+++ AVAILABLE DATA

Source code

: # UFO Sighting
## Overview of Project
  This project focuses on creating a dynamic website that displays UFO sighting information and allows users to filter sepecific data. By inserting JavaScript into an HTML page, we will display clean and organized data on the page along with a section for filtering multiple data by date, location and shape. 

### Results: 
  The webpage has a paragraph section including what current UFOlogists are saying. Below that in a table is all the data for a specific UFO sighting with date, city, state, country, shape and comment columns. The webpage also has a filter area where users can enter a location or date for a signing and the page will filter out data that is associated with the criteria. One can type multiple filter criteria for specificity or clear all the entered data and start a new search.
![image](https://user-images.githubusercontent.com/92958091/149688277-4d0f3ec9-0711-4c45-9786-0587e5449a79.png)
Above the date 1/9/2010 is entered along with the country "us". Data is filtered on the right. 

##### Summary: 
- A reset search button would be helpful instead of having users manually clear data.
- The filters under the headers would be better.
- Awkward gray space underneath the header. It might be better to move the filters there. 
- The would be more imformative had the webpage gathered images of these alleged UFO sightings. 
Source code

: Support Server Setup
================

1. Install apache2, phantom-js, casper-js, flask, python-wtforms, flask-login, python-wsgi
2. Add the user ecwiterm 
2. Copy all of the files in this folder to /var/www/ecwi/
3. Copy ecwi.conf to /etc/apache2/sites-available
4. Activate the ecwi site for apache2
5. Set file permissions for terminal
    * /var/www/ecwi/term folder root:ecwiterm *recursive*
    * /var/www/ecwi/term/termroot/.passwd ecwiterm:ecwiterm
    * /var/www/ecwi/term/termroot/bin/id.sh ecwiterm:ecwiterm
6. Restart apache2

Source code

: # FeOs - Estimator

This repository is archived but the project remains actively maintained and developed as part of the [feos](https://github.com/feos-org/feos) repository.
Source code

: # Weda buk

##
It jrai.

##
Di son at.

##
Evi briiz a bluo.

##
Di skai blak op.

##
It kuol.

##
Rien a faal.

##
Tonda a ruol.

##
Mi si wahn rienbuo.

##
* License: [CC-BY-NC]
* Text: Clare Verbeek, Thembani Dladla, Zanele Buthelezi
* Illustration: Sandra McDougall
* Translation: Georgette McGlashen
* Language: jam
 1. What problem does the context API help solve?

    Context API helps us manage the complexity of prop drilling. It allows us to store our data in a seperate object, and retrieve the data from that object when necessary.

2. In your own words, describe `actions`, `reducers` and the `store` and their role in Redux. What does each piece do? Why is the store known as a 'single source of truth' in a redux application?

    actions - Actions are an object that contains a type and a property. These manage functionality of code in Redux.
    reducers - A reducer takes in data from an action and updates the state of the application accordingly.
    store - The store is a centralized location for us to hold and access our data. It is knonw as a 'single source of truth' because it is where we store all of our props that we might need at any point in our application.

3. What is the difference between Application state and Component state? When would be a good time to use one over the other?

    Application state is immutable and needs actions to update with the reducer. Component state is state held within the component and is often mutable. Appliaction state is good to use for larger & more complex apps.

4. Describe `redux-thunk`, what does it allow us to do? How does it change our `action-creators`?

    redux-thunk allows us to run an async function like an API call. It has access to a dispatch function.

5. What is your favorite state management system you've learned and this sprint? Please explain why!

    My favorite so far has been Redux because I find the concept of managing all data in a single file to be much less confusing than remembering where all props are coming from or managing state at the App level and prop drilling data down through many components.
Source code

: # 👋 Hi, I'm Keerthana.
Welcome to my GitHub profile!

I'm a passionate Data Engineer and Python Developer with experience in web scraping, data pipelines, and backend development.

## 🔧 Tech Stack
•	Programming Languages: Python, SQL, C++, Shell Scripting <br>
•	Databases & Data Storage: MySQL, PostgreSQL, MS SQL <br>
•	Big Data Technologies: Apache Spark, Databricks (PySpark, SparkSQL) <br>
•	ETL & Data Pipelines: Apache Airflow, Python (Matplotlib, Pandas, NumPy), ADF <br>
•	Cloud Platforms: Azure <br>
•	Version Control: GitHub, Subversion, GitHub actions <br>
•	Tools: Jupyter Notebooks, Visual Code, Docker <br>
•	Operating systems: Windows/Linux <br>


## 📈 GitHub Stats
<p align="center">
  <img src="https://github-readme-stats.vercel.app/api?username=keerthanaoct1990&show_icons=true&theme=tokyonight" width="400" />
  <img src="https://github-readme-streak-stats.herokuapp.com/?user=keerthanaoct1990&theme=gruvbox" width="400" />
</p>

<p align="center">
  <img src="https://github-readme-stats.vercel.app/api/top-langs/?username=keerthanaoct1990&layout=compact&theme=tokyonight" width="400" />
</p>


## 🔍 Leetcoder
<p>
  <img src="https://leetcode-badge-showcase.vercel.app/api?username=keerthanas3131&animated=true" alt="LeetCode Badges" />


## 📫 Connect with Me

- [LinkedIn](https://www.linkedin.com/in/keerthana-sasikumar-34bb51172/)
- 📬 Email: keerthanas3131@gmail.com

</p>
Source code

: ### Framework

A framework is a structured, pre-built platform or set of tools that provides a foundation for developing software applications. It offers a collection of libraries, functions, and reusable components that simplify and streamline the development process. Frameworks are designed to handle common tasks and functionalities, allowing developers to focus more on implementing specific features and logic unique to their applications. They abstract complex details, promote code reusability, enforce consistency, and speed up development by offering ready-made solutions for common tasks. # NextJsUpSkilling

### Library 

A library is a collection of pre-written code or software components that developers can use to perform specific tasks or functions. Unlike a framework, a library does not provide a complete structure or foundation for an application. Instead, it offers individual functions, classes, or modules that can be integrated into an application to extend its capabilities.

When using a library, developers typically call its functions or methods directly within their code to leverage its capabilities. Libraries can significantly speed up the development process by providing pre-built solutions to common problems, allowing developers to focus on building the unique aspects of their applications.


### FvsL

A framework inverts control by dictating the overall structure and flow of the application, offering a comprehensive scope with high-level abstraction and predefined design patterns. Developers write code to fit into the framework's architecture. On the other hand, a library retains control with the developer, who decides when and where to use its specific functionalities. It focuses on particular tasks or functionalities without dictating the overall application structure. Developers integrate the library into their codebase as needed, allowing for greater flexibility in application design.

++++++

● **EXERCISE**: Restate every record word for word.

● **TASK RESULT**:
Source code

: # UFO Sighting
## Overview of Project
  This project focuses on creating a dynamic website that displays UFO sighting information and allows users to filter sepecific data. By inserting JavaScript into an HTML page, we will display clean and organized data on the page along with a section for filtering multiple data by date, location and shape. 

### Results: 
  The webpage has a paragraph section including what current UFOlogists are saying. Below that in a table is all the data for a specific UFO sighting with date, city, state, country, shape and comment columns. The webpage also has a filter area where users can enter a location or date for a signing and the page will filter out data that is associated with the criteria. One can type multiple filter criteria for specificity or clear all the entered data and start a new search.
![image](https://user-images.githubusercontent.com/92958091/149688277-4d0f3ec9-0711-4c45-9786-0587e5449a79.png)
Above the date 1/9/2010 is entered along with the country "us". Data is filtered on the right. 

##### Summary: 
- A reset search button would be helpful instead of having users manually clear data.
- The filters under the headers would be better.
- Awkward gray space underneath the header. It might be better to move the filters there. 
- The would be more imformative had the webpage gathered images of these alleged UFO sightings. 
Source code

: Support Server Setup
================

1. Install apache2, phantom-js, casper-js, flask, python-wtforms, flask-login, python-wsgi
2. Add the user ecwiterm 
2. Copy all of the files in this folder to /var/www/ecwi/
3. Copy ecwi.conf to /etc/apache2/sites-available
4. Activate the ecwi site for apache2
5. Set file permissions for terminal
    * /var/www/ecwi/term folder root:ecwiterm *recursive*
    * /var/www/ecwi/term/termroot/.passwd ecwiterm:ecwiterm
    * /var/www/ecwi/term/termroot/bin/id.sh ecwiterm:ecwiterm
6. Restart apache2

Source code

: # FeOs - Estimator

This repository is archived but the project remains actively maintained and developed as part of the [feos](https://github.com/feos-org/feos) repository.
Source code

: # Weda buk

##
It jrai.

##
Di son at.

##
Evi briiz a bluo.

##
Di skai blak op.

##
It kuol.

##
Rien a faal.

##
Tonda a ruol.

##
Mi si wahn rienbuo.

##
* License: [CC-BY-NC]
* Text: Clare Verbeek, Thembani Dladla, Zanele Buthelezi
* Illustration: Sandra McDougall
* Translation: Georgette McGlashen
* Language: jam
 1. What problem does the context API help solve?

    Context API helps us manage the complexity of prop drilling. It allows us to store our data in a seperate object, and retrieve the data from that object when necessary.

2. In your own words, describe `actions`, `reducers` and the `store` and their role in Redux. What does each piece do? Why is the store known as a 'single source of truth' in a redux application?

    actions - Actions are an object that contains a type and a property. These manage functionality of code in Redux.
    reducers - A reducer takes in data from an action and updates the state of the application accordingly.
    store - The store is a centralized location for us to hold and access our data. It is knonw as a 'single source of truth' because it is where we store all of our props that we might need at any point in our application.

3. What is the difference between Application state and Component state? When would be a good time to use one over the other?

    Application state is immutable and needs actions to update with the reducer. Component state is state held within the component and is often mutable. Appliaction state is good to use for larger & more complex apps.

4. Describe `redux-thunk`, what does it allow us to do? How does it change our `action-creators`?

    redux-thunk allows us to run an async function like an API call. It has access to a dispatch function.

5. What is your favorite state management system you've learned and this sprint? Please explain why!

    My favorite so far has been Redux because I find the concept of managing all data in a single file to be much less confusing than remembering where all props are coming from or managing state at the App level and prop drilling data down through many components.
Source code

: # 👋 Hi, I'm Keerthana.
Welcome to my GitHub profile!

I'm a passionate Data Engineer and Python Developer with experience in web scraping, data pipelines, and backend development.

## 🔧 Tech Stack
•	Programming Languages: Python, SQL, C++, Shell Scripting <br>
•	Databases & Data Storage: MySQL, PostgreSQL, MS SQL <br>
•	Big Data Technologies: Apache Spark, Databricks (PySpark, SparkSQL) <br>
•	ETL & Data Pipelines: Apache Airflow, Python (Matplotlib, Pandas, NumPy), ADF <br>
•	Cloud Platforms: Azure <br>
•	Version Control: GitHub, Subversion, GitHub actions <br>
•	Tools: Jupyter Notebooks, Visual Code, Docker <br>
•	Operating systems: Windows/Linux <br>


## 📈 GitHub Stats
<p align="center">
  <img src="https://github-readme-stats.vercel.app/api?username=keerthanaoct1990&show_icons=true&theme=tokyonight" width="400" />
  <img src="https://github-readme-streak-stats.herokuapp.com/?user=keerthanaoct1990&theme=gruvbox" width="400" />
</p>

<p align="center">
  <img src="https://github-readme-stats.vercel.app/api/top-langs/?username=keerthanaoct1990&layout=compact&theme=tokyonight" width="400" />
</p>


## 🔍 Leetcoder
<p>
  <img src="https://leetcode-badge-showcase.vercel.app/api?username=keerthanas3131&animated=true" alt="LeetCode Badges" />


## 📫 Connect with Me

- [LinkedIn](https://www.linkedin.com/in/keerthana-sasikumar-34bb51172/)
- 📬 Email: keerthanas3131@gmail.com

</p>
Source code

: ### Framework

A framework is a structured, pre-built platform or set of tools that provides a foundation for developing software applications. It offers a collection of libraries, functions, and reusable components that simplify and streamline the development process. Frameworks are designed to handle common tasks and functionalities, allowing developers to focus more on implementing specific features and logic unique to their applications. They abstract complex details, promote code reusability, enforce consistency, and speed up development by offering ready-made solutions for common tasks. # NextJsUpSkilling

### Library 

A library is a collection of pre-written code or software components that developers can use to perform specific tasks or functions. Unlike a framework, a library does not provide a complete structure or foundation for an application. Instead, it offers individual functions, classes, or modules that can be integrated into an application to extend its capabilities.

When using a library, developers typically call its functions or methods directly within their code to leverage its capabilities. Libraries can significantly speed up the development process by providing pre-built solutions to common problems, allowing developers to focus on building the unique aspects of their applications.


### FvsL

A framework inverts control by dictating the overall structure and flow of the application, offering a comprehensive scope with high-level abstraction and predefined design patterns. Developers write code to fit into the framework's architecture. On the other hand, a library retains control with the developer, who decides when and where to use its specific functionalities. It focuses on particular tasks or functionalities without dictating the overall application structure. Developers integrate the library into their codebase as needed, allowing for greater flexibility in application design.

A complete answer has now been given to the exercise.